Mary (May) McGee contraceptive case
This is an EXTRACT from The Reconstitution of Ireland
The McGee case decision of the Supreme Court in 1973 was a landmark in Irish law. The interpretation, up to then, of a law of 1935 had made it impossible for Irish people to legally obtain contraceptives.
A 27-year-old mother of four, Mrs. Mary McGee, had taken a case in the High Court which sought a declaration that a part of the 1935 act, which banned the importation and sale of contraceptives, was invalid and contrary to the Constitution. Her case was special. She had suffered from toxaemia in each of her four pregnancies, and during the second she had had a cerebral thrombosis. Because of this her husband and herself had made up their minds not to have any more children. Mrs. McGee also thought that it would not be fair to either herself or her husband to discontinue having sexual intercourse, so they had decided on the use of contraception. This would be regarded as a most responsible attitude to adopt today, but was not so, at all, in the Ireland of 1973.
Mrs. McGee won her case on appeal to the Supreme Court. At one hearing her husband, Seamus, was asked by a lawyer if he would be happy seeing his wife using contraceptives. His answer caused a stir. He said he would prefer to have her taking contraceptives than to be in the position where he had to visit her grave very week.
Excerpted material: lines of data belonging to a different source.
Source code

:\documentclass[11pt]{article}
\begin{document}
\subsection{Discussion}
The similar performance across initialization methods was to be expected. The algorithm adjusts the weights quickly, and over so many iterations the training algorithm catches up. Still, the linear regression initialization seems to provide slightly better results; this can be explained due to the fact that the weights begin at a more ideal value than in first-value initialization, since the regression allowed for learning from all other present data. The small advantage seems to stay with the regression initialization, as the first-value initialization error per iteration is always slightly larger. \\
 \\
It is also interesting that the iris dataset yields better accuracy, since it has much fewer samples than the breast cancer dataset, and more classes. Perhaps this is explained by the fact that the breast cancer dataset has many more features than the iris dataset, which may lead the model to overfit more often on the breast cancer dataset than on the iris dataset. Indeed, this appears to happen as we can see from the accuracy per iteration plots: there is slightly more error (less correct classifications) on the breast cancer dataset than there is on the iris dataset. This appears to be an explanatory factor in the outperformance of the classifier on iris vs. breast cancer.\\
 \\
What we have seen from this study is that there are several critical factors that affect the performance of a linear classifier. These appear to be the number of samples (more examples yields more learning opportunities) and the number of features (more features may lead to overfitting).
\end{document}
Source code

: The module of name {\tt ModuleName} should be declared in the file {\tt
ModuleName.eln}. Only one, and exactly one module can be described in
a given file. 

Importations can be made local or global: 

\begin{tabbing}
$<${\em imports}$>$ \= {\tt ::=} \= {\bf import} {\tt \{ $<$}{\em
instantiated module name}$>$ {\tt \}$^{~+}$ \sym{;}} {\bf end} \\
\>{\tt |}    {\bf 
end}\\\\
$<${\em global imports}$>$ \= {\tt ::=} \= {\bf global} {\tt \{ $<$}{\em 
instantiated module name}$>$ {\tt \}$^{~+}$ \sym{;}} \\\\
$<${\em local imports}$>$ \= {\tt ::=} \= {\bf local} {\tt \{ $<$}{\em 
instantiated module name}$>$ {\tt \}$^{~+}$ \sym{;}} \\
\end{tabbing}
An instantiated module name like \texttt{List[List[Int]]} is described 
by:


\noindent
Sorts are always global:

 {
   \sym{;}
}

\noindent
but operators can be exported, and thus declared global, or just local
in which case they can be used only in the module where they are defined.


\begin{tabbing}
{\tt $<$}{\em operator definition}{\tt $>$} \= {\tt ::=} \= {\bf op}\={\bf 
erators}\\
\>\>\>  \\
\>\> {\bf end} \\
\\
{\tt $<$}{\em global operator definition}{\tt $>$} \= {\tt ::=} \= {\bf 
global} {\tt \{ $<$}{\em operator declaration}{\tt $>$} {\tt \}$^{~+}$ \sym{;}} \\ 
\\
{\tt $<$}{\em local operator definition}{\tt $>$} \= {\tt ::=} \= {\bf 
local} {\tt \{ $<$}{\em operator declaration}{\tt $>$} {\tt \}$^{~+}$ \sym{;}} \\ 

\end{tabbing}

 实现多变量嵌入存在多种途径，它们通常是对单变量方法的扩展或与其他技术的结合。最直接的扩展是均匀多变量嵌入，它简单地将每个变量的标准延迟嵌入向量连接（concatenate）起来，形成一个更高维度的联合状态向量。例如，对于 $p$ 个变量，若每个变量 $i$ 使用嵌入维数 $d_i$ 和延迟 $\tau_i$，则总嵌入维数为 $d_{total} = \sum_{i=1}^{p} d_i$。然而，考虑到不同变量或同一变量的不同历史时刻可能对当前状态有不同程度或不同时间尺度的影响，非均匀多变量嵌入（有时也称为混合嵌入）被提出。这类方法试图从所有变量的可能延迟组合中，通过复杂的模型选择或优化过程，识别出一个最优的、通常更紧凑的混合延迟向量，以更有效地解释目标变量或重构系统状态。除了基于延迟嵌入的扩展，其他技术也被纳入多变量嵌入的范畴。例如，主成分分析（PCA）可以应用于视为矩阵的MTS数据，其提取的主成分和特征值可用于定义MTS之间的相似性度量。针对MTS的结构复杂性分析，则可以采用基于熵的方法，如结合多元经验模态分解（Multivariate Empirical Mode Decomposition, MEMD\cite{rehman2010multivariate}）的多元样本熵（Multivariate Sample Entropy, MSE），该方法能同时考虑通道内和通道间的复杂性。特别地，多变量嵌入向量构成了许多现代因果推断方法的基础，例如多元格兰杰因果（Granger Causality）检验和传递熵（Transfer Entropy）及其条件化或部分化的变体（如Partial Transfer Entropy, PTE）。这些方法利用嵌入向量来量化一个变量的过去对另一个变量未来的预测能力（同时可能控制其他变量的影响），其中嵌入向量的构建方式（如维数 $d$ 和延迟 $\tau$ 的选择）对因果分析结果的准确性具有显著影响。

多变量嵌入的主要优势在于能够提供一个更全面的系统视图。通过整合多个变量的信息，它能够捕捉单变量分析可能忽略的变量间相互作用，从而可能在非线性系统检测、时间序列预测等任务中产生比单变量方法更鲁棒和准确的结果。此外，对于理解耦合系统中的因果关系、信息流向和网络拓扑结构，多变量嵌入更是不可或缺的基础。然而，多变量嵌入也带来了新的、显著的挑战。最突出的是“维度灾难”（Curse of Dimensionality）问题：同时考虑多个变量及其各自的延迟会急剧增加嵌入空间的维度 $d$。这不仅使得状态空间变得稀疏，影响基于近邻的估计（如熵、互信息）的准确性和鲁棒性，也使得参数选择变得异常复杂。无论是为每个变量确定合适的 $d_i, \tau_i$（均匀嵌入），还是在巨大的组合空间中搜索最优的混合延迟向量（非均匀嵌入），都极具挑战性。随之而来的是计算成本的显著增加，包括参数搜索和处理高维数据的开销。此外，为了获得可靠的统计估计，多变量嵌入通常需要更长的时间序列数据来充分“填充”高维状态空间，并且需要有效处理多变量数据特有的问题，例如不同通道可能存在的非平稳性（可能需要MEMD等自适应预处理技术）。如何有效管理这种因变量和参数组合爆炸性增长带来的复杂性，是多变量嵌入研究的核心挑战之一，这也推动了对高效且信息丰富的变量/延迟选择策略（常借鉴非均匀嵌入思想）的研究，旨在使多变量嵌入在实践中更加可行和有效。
That win could not have been the end of the matter, though, because legislation was then needed to implement the court’s decision. There followed many convolutions in government and on the streets, including for a time a law that stipulated that contraception could only be provided to married couples, and then only on foot of a doctor’s prescription! Earlier, in 1968, the then Pope, Paul VI, had issued a letter to his bishops, known as an encyclical, which instructed them that what he called artificial contraception, in other words anything that relied on mechanical or chemical inhibition of conception, such as condoms or the contraceptive pill, could not be used by Roman Catholics. The title of this directive was “Humanae Vitae”. Because it came from the Pope it was regarded as the very last word on the topic for the adherents of his religion.